Google Groups no longer supports new Usenet posts or subscriptions. Historical content remains viewable.
Dismiss

Regex problem

0 views
Skip to first unread message

Hendrik Maryns

unread,
Oct 8, 2007, 8:48:11 AM10/8/07
to
(This is in Java, but the regex is general, therefore x-post to
c.l.p.m., f-up to c.l.j.h.)

Hi all,

I want to discard the header of some file. The header is everything
before a line beginning with "#BOS". However, I do not want #BOS to be
part of the match, since I need it later on.

I thought of using a regex to do that. I came up with

.*(?s)(?=#BOS)

However, this gave me nothing.
(To be precise, I have

Scanner corpus = new Scanner(inFile);
Pattern header = Pattern.compile(".*(?s)(?=#BOS)", Pattern.MULTILINE);
corpus.skip(header);

and it gives me

java.util.NoSuchElementException
at java.util.Scanner.skip(Scanner.java:1706)
at
de.uni_tuebingen.sfb.lichtenstein.binarytrees.Converter2.main(Converter2.java:61)

so if any of the Java people sees a problem there, please point out.)

So to pinpoint my problem: I want a regex which matches any number of
lines until it finds a line beginning with #BOS, but does not include
#BOS in the match.

Other tries looked like this:

.*?(?s)(?=#BOS)
(.|\n)*?(?=#BOS) (this freezes the program)
.*(?=#BOS) with MULTLINE uption to Pattern.Compile
.*(?s)^(?=#BOS)

and several others, but I find no solution. So my last resort is asking
here.

TIA, H.
--
Hendrik Maryns
http://tcl.sfs.uni-tuebingen.de/~hendrik/
==================
http://aouw.org
Ask smart questions, get good answers:
http://www.catb.org/~esr/faqs/smart-questions.html

it_says_BALLS_on_your forehead

unread,
Oct 8, 2007, 10:43:07 AM10/8/07
to
On Oct 8, 8:48 am, Hendrik Maryns <hendrik_mar...@despammed.com>
wrote:

The script below does what I think you're asking.
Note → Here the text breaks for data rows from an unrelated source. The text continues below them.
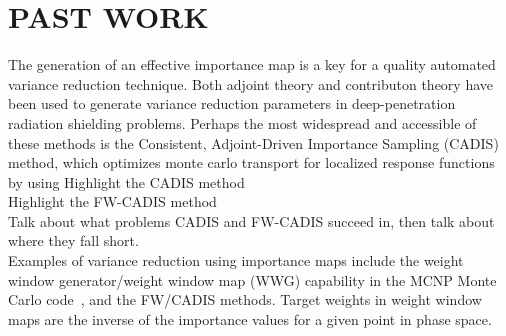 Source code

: \documentclass[12pt]{article}
\begin{document}




\section{PAST WORK}
\label{sect::past}

The generation of an effective importance map is a key for a quality automated variance reduction technique. Both adjoint theory and contributon theory have been used to generate variance reduction parameters in deep-penetration radiation shielding problems. Perhaps the most widespread and accessible of these methods is the Consistent, Adjoint-Driven Importance Sampling (CADIS) method, which optimizes monte carlo transport for localized response functions by using 
Highlight the CADIS method \\
Highlight the FW-CADIS method \\
Talk about what problems CADIS and FW-CADIS succeed in, then talk about where they fall short. \\

Examples of variance reduction using importance maps include the weight window generator/weight window map (WWG) capability in the MCNP Monte Carlo code~\cite{brown_mcnp_2002}, and the FW/CADIS methods. Target weights in weight window maps are the inverse of the importance values for a given point in phase space.
\end{document}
Also, have you
thought about capturing the body instead of capturing the header and
skipping it?

i.e.

my ( $body ) = $str =~ m/(\#BOS.*)/s;

----------------------

#!perl
use strict; use warnings;

my $str = slurp_string();

print ">>$str<<\n";

my ( $header ) = $str =~ m/^(.*?)(?=\#BOS)/s;

print "Header: >>$header<<\n";


sub slurp_string {
my $text = do { local $/; <DATA> };
return $text;
}

__DATA__
line one
line 2
#BOS
content


OUTPUT:
-------------

bash-2.03$ ./regex.pl
>>line one
line 2
#BOS
content
<<
Header: >>line one
line 2
<<
bash-2.03$

Lew

unread,
Oct 8, 2007, 10:58:50 AM10/8/07
to
it_says_BALLS_on_your forehead wrote:
> #!perl

Please translate that into Java.

--
Lew

Abigail

unread,
Oct 8, 2007, 12:08:52 PM10/8/07
to
_
Hendrik Maryns (hendrik...@despammed.com) wrote on VCLI September
MCMXCIII in <URL:news:fed8ua$v7n$1...@newsserv.zdv.uni-tuebingen.de>:
** (This is in Java, but the regex is general, therefore x-post to
** c.l.p.m., f-up to c.l.j.h.)

I don't read the latter, so I won't post just there. Followups set to
clpm though.

** I want to discard the header of some file. The header is everything
** before a line beginning with "#BOS". However, I do not want #BOS to be
** part of the match, since I need it later on.
**
** I thought of using a regex to do that. I came up with
**
** .*(?s)(?=#BOS)

That changes the meaning of . *after* matching .*

/(?s).*(?=#BOS)/

would do, although I would write it as:

/^.*(?=#BOS)/s

Note that due to the .*, it will match everything up to the *last* occurance
of #BOS. You might want to write that differently if you want to remove things
up to the first #BOS, for instance (untested):

/^[^#]*(?:#(?!BOS)[^#]*)*#BOS/

which does some loop unrolling, avoids the usage of .*? (which can be
costly), and doesn't need (?s) because there's no . in the pattern.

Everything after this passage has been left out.